Opinión

Perdón por ser hetero

El sábado viví una experiencia surrealista protagonizada por los falsos, cansinos y caducos inspiradores de lo moderno. Se repitió esa especie de rebelión del hombre contra la divinidad, en la eterna y estúpida ambición por superarla. Aullidos salvajes causados por dramas primitivos, untados por el ajenjo de la conveniencia, sometimientos de cuerpos y almas con la caprichosa voluntad como única mandataria, la indestructible máquina del deseo con todas sus máscaras: he aquí el fondo de la cuestión. Les relato los hechos.

Llegué a Madrid a media tarde. Estaba la ciudad especialmente animada, con un aire ochentero flotando por las calles del centro. Una bandada de camisetas de tirantes blancas contrastaba con los colorines del arco iris. Era la última noche de la semana en la que las personas con tendencias sexuales variopintas celebran apasionadamente una libertad de la que ya gozan hace mucho tiempo, como poetas dementes de tormentos pasados que ya no existen, pero ellos reviven como vampiros atravesando a hurtadillas el cuarto de sus propios padres.

Ya perfectamente instalada, me dirigía a una cena en la calle Jorge Juan. Mi intención era ir caminando: un apetecible paseo de veinte minutos por el paseo de la Castellana al término de una tarde que no era demasiado calurosa. Me encantan esas horas del día. Lista para mi sarao particular, me lancé a la calle con ilusión; pero pronto vi un montón de policías con cara de pocos amigos que anunciaban el corte de todo el paseo, una marabunta de gente que se preparaba para una especie de fiesta primaveral de adolescentes.

El camino hacia el restaurante fue indescriptible: pitos, agentes de seguridad desquiciados, una marabunta con ansias por desmadrar. Mis dos acompañantes y yo conseguimos llegar a nuestro destino. La cena fue divertidísima y deliciosa, en un restaurante en el que a nadie le importaba la inclinación sexual del de enfrente. Terminamos a medianoche. El regreso fue desquiciante. Una masa humana instintiva y perversa, con falta de coherencia y clarividencia, había tomado la calle.

Le pregunté a un policía qué camino tomar y resultó que era un gay disfrazado. La música era ensordecedora en la plaza de Colón. Personas de edades extremas besándose sobre los coches se mezclaban en la neblina del vicio más salvaje.

El espectáculo me parecía nauseabundo (igual que si hubiera sido entre heterosexuales). Policías de verdad se mezclaban con los de ficción entre la multitud. La ley del deseo lo dominaba todo. Vi de espaldas a una pareja de hombres con un niño de unos ocho años, que iba completamente maquillado. Estaban enseñándole a caminar como ellos, entre risas cómplices. Me pareció el culmen de la falta de libertad, esa que ellos tanto predican.

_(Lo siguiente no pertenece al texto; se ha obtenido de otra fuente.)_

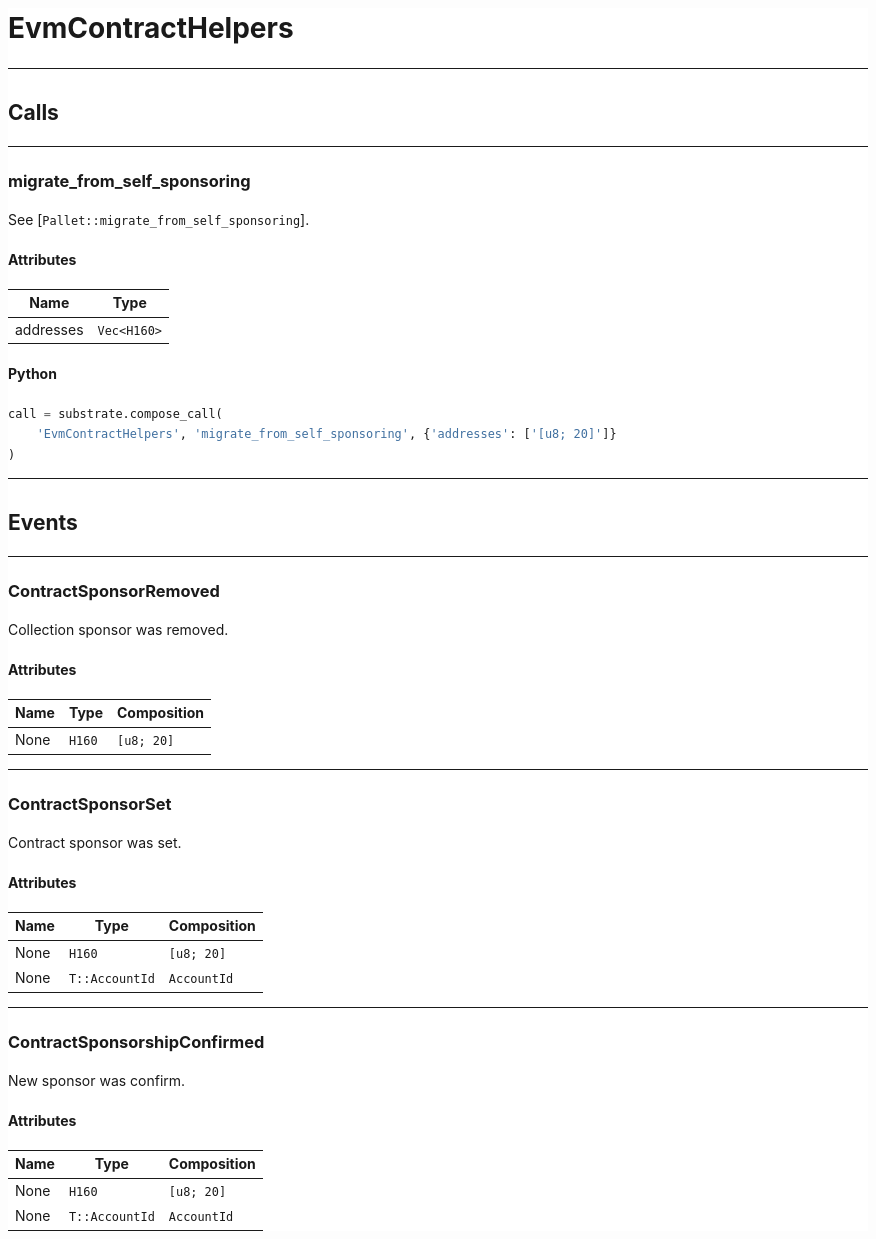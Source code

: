 
# EvmContractHelpers

---------
## Calls

---------
### migrate_from_self_sponsoring
See [`Pallet::migrate_from_self_sponsoring`].
#### Attributes
| Name | Type |
| -------- | -------- | 
| addresses | `Vec<H160>` | 

#### Python
```python
call = substrate.compose_call(
    'EvmContractHelpers', 'migrate_from_self_sponsoring', {'addresses': ['[u8; 20]']}
)
```

---------
## Events

---------
### ContractSponsorRemoved
Collection sponsor was removed.
#### Attributes
| Name | Type | Composition
| -------- | -------- | -------- |
| None | `H160` | ```[u8; 20]```

---------
### ContractSponsorSet
Contract sponsor was set.
#### Attributes
| Name | Type | Composition
| -------- | -------- | -------- |
| None | `H160` | ```[u8; 20]```
| None | `T::AccountId` | ```AccountId```

---------
### ContractSponsorshipConfirmed
New sponsor was confirm.
#### Attributes
| Name | Type | Composition
| -------- | -------- | -------- |
| None | `H160` | ```[u8; 20]```
| None | `T::AccountId` | ```AccountId```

Uno de mis acompañantes sugirió la idea de tomar una copa antes de irnos a dormir. Al unísono contestamos que ni de broma, que queríamos llegar cuanto antes a casa y salir de esas calles de un Madrid irreconocible. Aquella especie de bacanal de machos cabríos mezclados con Furias de corte bizantino, en esa especie de adoración por lo eternamente femenino, embestidos todos por los impulsos más primitivos y lascivos, ¿a qué responde? ¿Aún hay alguien en nuestro país que valore a una persona por su sexualidad? ¿Qué nos importa a la mayoría con quien se acuesta el de enfrente?

En mi opinión, la mayoría de los españoles respetamos todas las opciones de relación afectiva o sexual, entendiéndolas como parte de la esfera íntima de una persona. No entiendo el alarde desfasado e innecesario de algo tan recóndito, en un país con plena libertad y derechos reconocidos.

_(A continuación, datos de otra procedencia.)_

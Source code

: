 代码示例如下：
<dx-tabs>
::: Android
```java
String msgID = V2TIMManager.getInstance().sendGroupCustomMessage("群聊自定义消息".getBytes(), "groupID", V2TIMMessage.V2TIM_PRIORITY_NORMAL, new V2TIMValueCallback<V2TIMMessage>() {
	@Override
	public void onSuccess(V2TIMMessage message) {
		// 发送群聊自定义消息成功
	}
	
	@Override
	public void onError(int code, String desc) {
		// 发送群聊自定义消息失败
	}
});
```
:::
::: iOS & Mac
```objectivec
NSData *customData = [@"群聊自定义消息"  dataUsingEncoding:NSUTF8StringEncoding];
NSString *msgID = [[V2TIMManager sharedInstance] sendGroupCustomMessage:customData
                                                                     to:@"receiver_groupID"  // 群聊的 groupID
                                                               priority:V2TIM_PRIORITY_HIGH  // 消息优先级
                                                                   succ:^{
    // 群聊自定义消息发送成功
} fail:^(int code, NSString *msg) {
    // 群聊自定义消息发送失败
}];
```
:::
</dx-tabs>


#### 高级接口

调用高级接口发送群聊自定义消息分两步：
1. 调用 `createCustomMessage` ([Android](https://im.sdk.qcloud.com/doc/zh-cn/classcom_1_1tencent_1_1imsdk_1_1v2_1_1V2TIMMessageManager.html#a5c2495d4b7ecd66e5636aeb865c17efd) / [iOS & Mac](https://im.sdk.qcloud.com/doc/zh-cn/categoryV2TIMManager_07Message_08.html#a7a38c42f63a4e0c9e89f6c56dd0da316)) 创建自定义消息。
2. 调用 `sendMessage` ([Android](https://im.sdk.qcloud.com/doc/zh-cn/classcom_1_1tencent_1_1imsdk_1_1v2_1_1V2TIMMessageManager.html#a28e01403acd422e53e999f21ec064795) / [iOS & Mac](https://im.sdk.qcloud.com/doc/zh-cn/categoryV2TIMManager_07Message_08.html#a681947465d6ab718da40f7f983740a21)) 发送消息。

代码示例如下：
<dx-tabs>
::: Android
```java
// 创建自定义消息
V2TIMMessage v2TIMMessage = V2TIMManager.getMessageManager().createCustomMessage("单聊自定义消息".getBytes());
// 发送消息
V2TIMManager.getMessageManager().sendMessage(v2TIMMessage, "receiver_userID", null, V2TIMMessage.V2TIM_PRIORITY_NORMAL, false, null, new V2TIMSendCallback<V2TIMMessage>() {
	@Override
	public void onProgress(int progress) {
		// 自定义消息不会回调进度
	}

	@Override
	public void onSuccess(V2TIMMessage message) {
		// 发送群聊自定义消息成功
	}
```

Es una lástima que ninguno aludiera a las persecuciones en los países en los que estos comportamientos sexuales todavía se penalizan con la muerte. Está muy manido ya el argumento de la falta de libertad sexual para festejar a diestro y siniestro. Yo también quiero una ciudad entera para montar una fiesta ¡y que la pague el Gobierno! Esto no es progreso.